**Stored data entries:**
___
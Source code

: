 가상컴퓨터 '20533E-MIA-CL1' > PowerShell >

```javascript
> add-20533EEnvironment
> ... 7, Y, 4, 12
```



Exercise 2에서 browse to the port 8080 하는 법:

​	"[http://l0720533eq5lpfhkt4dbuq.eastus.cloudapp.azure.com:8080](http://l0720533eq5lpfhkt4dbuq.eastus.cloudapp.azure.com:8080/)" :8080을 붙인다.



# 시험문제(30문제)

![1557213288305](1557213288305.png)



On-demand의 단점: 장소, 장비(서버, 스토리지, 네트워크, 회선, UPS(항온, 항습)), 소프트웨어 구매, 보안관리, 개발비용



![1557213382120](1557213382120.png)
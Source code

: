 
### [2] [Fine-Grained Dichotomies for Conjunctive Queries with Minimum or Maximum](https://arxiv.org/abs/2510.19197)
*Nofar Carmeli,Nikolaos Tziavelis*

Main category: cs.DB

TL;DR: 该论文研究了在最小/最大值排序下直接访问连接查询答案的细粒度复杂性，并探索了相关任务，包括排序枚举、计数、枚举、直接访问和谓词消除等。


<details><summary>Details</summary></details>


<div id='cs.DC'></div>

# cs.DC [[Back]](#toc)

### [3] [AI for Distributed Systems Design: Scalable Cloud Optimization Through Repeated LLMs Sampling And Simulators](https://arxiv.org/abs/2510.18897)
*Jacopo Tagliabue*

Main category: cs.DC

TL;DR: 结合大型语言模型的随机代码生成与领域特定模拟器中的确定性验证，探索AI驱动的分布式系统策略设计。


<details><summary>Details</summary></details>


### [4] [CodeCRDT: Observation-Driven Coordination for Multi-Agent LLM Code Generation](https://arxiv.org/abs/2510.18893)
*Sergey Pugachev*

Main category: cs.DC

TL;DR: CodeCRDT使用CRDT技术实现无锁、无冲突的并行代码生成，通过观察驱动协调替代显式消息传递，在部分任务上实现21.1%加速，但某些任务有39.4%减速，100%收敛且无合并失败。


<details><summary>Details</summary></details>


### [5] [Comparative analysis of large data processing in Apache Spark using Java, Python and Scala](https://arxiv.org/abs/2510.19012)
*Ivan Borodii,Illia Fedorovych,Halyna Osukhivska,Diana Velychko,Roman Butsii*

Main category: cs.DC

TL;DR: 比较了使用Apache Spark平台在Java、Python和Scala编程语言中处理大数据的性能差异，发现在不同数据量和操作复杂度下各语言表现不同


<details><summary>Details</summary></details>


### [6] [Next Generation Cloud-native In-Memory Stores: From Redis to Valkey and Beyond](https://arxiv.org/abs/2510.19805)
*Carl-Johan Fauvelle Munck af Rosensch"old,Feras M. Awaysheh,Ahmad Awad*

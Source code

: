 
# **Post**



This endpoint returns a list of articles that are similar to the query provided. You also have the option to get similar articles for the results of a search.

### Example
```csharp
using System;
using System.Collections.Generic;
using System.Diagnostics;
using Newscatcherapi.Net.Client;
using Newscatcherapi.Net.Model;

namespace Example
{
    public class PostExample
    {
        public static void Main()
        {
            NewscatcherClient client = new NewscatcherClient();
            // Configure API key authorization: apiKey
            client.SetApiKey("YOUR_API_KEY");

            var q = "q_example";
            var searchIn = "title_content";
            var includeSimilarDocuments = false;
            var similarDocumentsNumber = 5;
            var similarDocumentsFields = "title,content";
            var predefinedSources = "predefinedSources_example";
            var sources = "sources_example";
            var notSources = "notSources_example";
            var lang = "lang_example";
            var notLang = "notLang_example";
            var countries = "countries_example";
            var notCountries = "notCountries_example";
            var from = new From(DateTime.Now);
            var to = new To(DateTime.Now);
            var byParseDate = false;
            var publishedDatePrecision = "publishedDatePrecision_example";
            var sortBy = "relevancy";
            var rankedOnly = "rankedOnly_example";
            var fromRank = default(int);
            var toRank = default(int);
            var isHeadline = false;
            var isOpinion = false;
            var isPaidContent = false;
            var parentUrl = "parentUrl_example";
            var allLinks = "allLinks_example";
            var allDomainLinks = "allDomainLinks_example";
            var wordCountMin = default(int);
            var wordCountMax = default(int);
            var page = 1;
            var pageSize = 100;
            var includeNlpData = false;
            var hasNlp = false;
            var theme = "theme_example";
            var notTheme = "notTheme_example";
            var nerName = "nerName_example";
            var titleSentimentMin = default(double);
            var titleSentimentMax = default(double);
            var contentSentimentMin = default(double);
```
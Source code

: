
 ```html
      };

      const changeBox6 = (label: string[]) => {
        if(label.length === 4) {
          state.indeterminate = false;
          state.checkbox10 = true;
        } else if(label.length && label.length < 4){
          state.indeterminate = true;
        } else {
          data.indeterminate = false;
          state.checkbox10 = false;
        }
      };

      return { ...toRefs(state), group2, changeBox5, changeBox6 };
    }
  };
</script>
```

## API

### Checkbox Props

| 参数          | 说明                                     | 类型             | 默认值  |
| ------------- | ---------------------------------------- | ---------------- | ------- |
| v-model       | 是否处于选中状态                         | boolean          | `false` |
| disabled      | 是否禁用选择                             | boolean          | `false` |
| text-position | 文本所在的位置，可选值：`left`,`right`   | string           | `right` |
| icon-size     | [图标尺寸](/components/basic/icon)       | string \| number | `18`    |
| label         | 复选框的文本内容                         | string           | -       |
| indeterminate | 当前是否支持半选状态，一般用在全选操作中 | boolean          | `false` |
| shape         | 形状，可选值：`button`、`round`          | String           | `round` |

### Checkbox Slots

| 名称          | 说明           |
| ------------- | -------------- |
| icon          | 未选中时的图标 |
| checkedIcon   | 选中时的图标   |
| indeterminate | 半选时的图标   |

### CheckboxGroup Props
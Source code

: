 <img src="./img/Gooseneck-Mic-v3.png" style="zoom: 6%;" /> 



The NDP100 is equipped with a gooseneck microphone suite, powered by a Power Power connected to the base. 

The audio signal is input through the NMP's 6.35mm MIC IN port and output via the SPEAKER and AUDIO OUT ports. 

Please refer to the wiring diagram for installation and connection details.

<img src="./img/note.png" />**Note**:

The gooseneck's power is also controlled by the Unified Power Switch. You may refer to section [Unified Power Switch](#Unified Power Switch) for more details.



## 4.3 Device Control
___
**WORK ITEM:**
Scan the records for the word "label" and copy every line where it is found.

**SOLUTION TO THIS PROBLEM:**
      const changeBox6 = (label: string[]) => {
        if(label.length === 4) {
        } else if(label.length && label.length < 4){
| label         | 复选框的文本内容                         | string           | -       |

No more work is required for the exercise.